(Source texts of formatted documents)
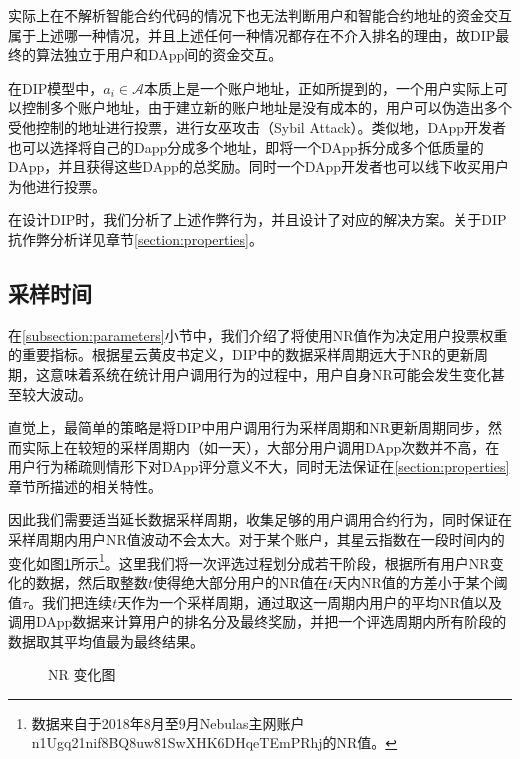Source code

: 实际上在不解析智能合约代码的情况下也无法判断用户和智能合约地址的资金交互属于上述哪一种情况，并且上述任何一种情况都存在不介入排名的理由，故DIP最终的算法独立于用户和DApp间的资金交互。

在DIP模型中，$a_i \in \mathcal{A}$本质上是一个账户地址，正如\cite{Nabulasyellowpaper}所提到的，一个用户实际上可以控制多个账户地址，由于建立新的账户地址是没有成本的，用户可以伪造出多个受他控制的地址进行投票，进行女巫攻击（Sybil Attack）。类似地，DApp开发者也可以选择将自己的Dapp分成多个地址，即将一个DApp拆分成多个低质量的DApp，并且获得这些DApp的总奖励。同时一个DApp开发者也可以线下收买用户为他进行投票。

在设计DIP时，我们分析了上述作弊行为，并且设计了对应的解决方案。关于DIP抗作弊分析详见章节\ref{section:properties}。



\subsection{采样时间}
\label{subsection:interval}

在\ref{subsection:parameters}小节中，我们介绍了将使用NR值作为决定用户投票权重的重要指标。根据星云黄皮书定义\cite{Nebulasyellowpaper}，DIP中的数据采样周期远大于NR的更新周期，这意味着系统在统计用户调用行为的过程中，用户自身NR可能会发生变化甚至较大波动。

直觉上，最简单的策略是将DIP中用户调用行为采样周期和NR更新周期同步，然而实际上在较短的采样周期内（如一天），大部分用户调用DApp次数并不高，在用户行为稀疏则情形下对DApp评分意义不大，同时无法保证在\ref{section:properties}章节所描述的相关特性。

因此我们需要适当延长数据采样周期，收集足够的用户调用合约行为，同时保证在采样周期内用户NR值波动不会太大。对于某个账户，其星云指数在一段时间内的变化如图\ref{fig:nr}所示\footnote{数据来自于2018年8月至9月Nebulas主网账户n1Ugq21nif8BQ8uw81SwXHK6DHqeTEmPRhj的NR值。}。这里我们将一次评选过程划分成若干阶段，根据所有用户NR变化的数据，然后取整数$t$使得绝大部分用户的NR值在$t$天内NR值的方差小于某个阈值$\tau$。我们把连续$t$天作为一个采样周期，通过取这一周期内用户的平均NR值以及调用DApp数据来计算用户的排名分及最终奖励，并把一个评选周期内所有阶段的数据取其平均值最为最终结果。%


\begin{figure}
\label{fig:nr}
  \centering
  
  \caption{NR 变化图}
\end{figure}
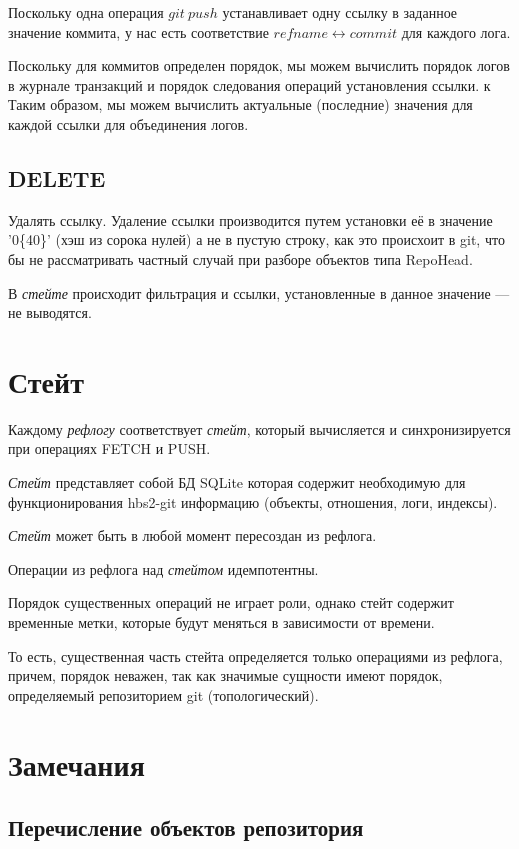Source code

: \documentclass[11pt,a4paper]{article}
\newcommand{\term}[2]{\textit{#2}}
\begin{document}
Поскольку одна операция $git~push$ устанавливает одну ссылку в заданное значение коммита,
у нас есть соответствие $refname \leftrightarrow commit$ для каждого лога.

Поскольку для коммитов определен порядок, мы можем вычислить порядок логов в журнале транзакций
и порядок следования операций установления ссылки.
к
Таким образом, мы можем вычислить актуальные (последние) значения для каждой ссылки для
объединения логов.

\subsection{DELETE}

Удалять ссылку. Удаление ссылки производится путем установки её в значение
'0\{40\}' (хэш из сорока нулей) а не в пустую строку, как это происхоит в git,
что бы не рассматривать частный случай при разборе объектов типа RepoHead.

В \term{state}{стейте} происходит фильтрация и ссылки, установленные в
данное значение --- не выводятся.

\section{Стейт}

Каждому \term{reflog}{рефлогу} соответствует  \term{state}{стейт}, который вычисляется и
синхронизируется при операциях FETCH и PUSH.

\term{state}{Стейт} представляет собой БД SQLite которая содержит необходимую для функционирования
hbs2-git информацию (объекты, отношения, логи, индексы).

\term{state}{Стейт} может быть в любой момент пересоздан из рефлога.

Операции из рефлога над \term{state}{стейтом} идемпотентны.

Порядок существенных операций не играет роли, однако стейт содержит временные метки,
которые будут меняться в зависимости от времени.

То есть, существенная часть стейта определяется только операциями из рефлога, причем,
порядок неважен, так как значимые сущности имеют порядок, определяемый репозиторием git
(топологический).

\section{Замечания}

\subsection*{Перечисление объектов репозитория}
\end{document}
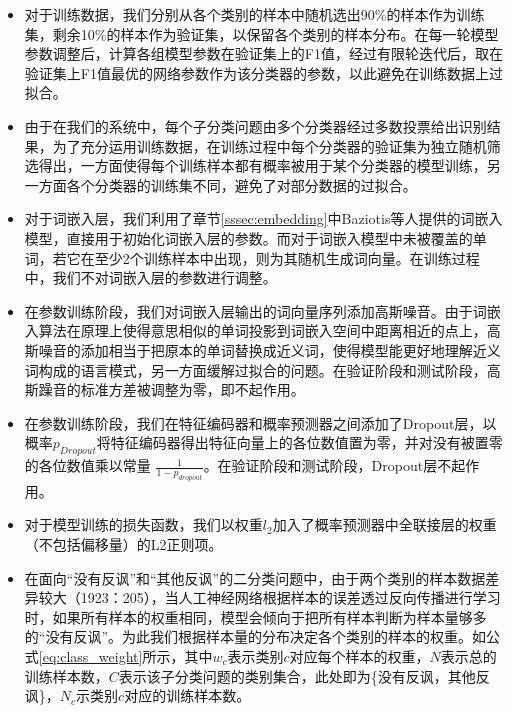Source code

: \begin{itemize}

\item 对于训练数据，我们分别从各个类别的样本中随机选出90\%的样本作为训练集，剩余10\%的样本作为验证集，以保留各个类别的样本分布。在每一轮模型参数调整后，计算各组模型参数在验证集上的F1值，经过有限轮迭代后，取在验证集上F1值最优的网络参数作为该分类器的参数，以此避免在训练数据上过拟合。

\item 由于在我们的系统中，每个子分类问题由多个分类器经过多数投票给出识别结果，为了充分运用训练数据，在训练过程中每个分类器的验证集为独立随机筛选得出，一方面使得每个训练样本都有概率被用于某个分类器的模型训练，另一方面各个分类器的训练集不同，避免了对部分数据的过拟合。

\item 对于词嵌入层，我们利用了章节\ref{sssec:embedding}中Baziotis等人\cite{baziotis2018ntua}提供的词嵌入模型，直接用于初始化词嵌入层的参数。而对于词嵌入模型中未被覆盖的单词，若它在至少2个训练样本中出现，则为其随机生成词向量。在训练过程中，我们不对词嵌入层的参数进行调整。

\item 在参数训练阶段，我们对词嵌入层输出的词向量序列添加高斯噪音。由于词嵌入算法在原理上使得意思相似的单词投影到词嵌入空间中距离相近的点上，高斯噪音的添加相当于把原本的单词替换成近义词，使得模型能更好地理解近义词构成的语言模式，另一方面缓解过拟合的问题。在验证阶段和测试阶段，高斯躁音的标准方差被调整为零，即不起作用。

\item 在参数训练阶段，我们在特征编码器和概率预测器之间添加了Dropout层，以概率$p_{Dropout}$将特征编码器得出特征向量上的各位数值置为零，并对没有被置零的各位数值乘以常量 $\frac{1}{1-p_{dropout}}$。在验证阶段和测试阶段，Dropout层不起作用。

\item 对于模型训练的损失函数，我们以权重$l_2$加入了概率预测器中全联接层的权重（不包括偏移量）的L2正则项。

\item 在面向“没有反讽”和“其他反讽”的二分类问题中，由于两个类别的样本数据差异较大（1923：205），当人工神经网络根据样本的误差透过反向传播进行学习时，如果所有样本的权重相同，模型会倾向于把所有样本判断为样本量够多的“没有反讽”。为此我们根据样本量的分布决定各个类别的样本的权重。如公式\ref{eq:class_weight}所示，其中$w_c$表示类别$c$对应每个样本的权重，$N$表示总的训练样本数，$C$表示该子分类问题的类别集合，此处即为\{没有反讽，其他反讽\}，$N_c$示类别$c$对应的训练样本数。

\end{itemize}

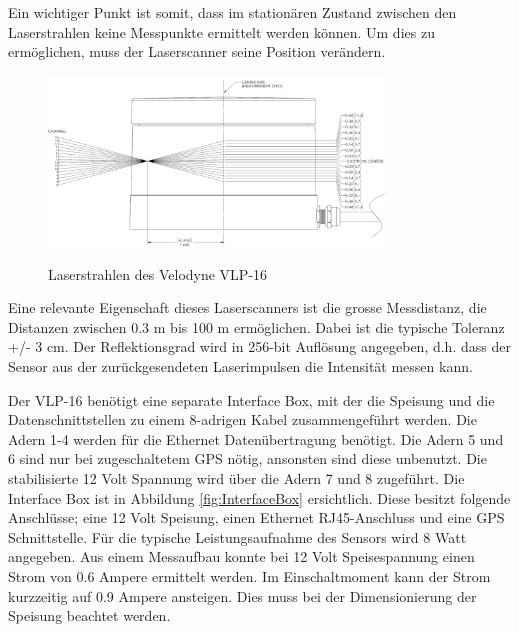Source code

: Ein wichtiger Punkt ist somit, dass im stationären Zustand zwischen den Laserstrahlen keine Messpunkte ermittelt werden können. Um dies zu ermöglichen, muss der Laserscanner seine Position verändern.

\begin{figure}[H]
	\centering
	\includegraphics[width=0.8\textwidth]
	{resources/velodyne_channels.PNG}
	\caption[Laserstrahlen des Velodyne  VLP-16]{Laserstrahlen des Velodyne  VLP-16} \protect\cite{velodyne}
	\label{fig:angleVLP}
\end{figure}

Eine relevante Eigenschaft dieses Laserscanners ist die grosse Messdistanz, die Distanzen zwischen 0.3 m bis 100 m ermöglichen. Dabei ist die typische Toleranz +/- 3 cm. Der Reflektionsgrad wird in 256-bit Auflösung angegeben, d.h. dass der Sensor aus der zurückgesendeten Laserimpulsen die Intensität messen kann.

Der VLP-16 benötigt eine separate Interface Box, mit der die Speisung und die Datenschnittstellen zu einem 8-adrigen Kabel zusammengeführt werden. Die Adern 1-4 werden für die Ethernet Datenübertragung benötigt. Die Adern 5 und 6 sind nur bei zugeschaltetem \ac{GPS} nötig, ansonsten sind diese unbenutzt. Die stabilisierte 12 Volt Spannung wird über die Adern 7 und 8 zugeführt. Die Interface Box ist in Abbildung \ref{fig:InterfaceBox} ersichtlich. Diese besitzt folgende Anschlüsse; eine 12 Volt Speisung, einen Ethernet RJ45-Anschluss und eine \ac{GPS} Schnittstelle. Für die typische Leistungsaufnahme des Sensors wird 8 Watt angegeben. Aus einem Messaufbau konnte bei 12 Volt Speisespannung einen Strom von 0.6 Ampere ermittelt werden. Im Einschaltmoment kann der Strom kurzzeitig auf 0.9 Ampere ansteigen. Dies muss bei der Dimensionierung der Speisung beachtet werden.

▶ [PROBLEM STATEMENT]
Give again exactly, and only, the lines above starting at the one with "Таким образом, мы" and ending at the one with "которые будут меняться".

▶ [EXERCISE SOLUTION]
Таким образом, мы можем вычислить актуальные (последние) значения для каждой ссылки для
объединения логов.

\subsection{DELETE}

Удалять ссылку. Удаление ссылки производится путем установки её в значение
'0\{40\}' (хэш из сорока нулей) а не в пустую строку, как это происхоит в git,
что бы не рассматривать частный случай при разборе объектов типа RepoHead.

В \term{state}{стейте} происходит фильтрация и ссылки, установленные в
данное значение --- не выводятся.

\section{Стейт}

Каждому \term{reflog}{рефлогу} соответствует  \term{state}{стейт}, который вычисляется и
синхронизируется при операциях FETCH и PUSH.

\term{state}{Стейт} представляет собой БД SQLite которая содержит необходимую для функционирования
hbs2-git информацию (объекты, отношения, логи, индексы).

\term{state}{Стейт} может быть в любой момент пересоздан из рефлога.

Операции из рефлога над \term{state}{стейтом} идемпотентны.

Порядок существенных операций не играет роли, однако стейт содержит временные метки,
которые будут меняться в зависимости от времени.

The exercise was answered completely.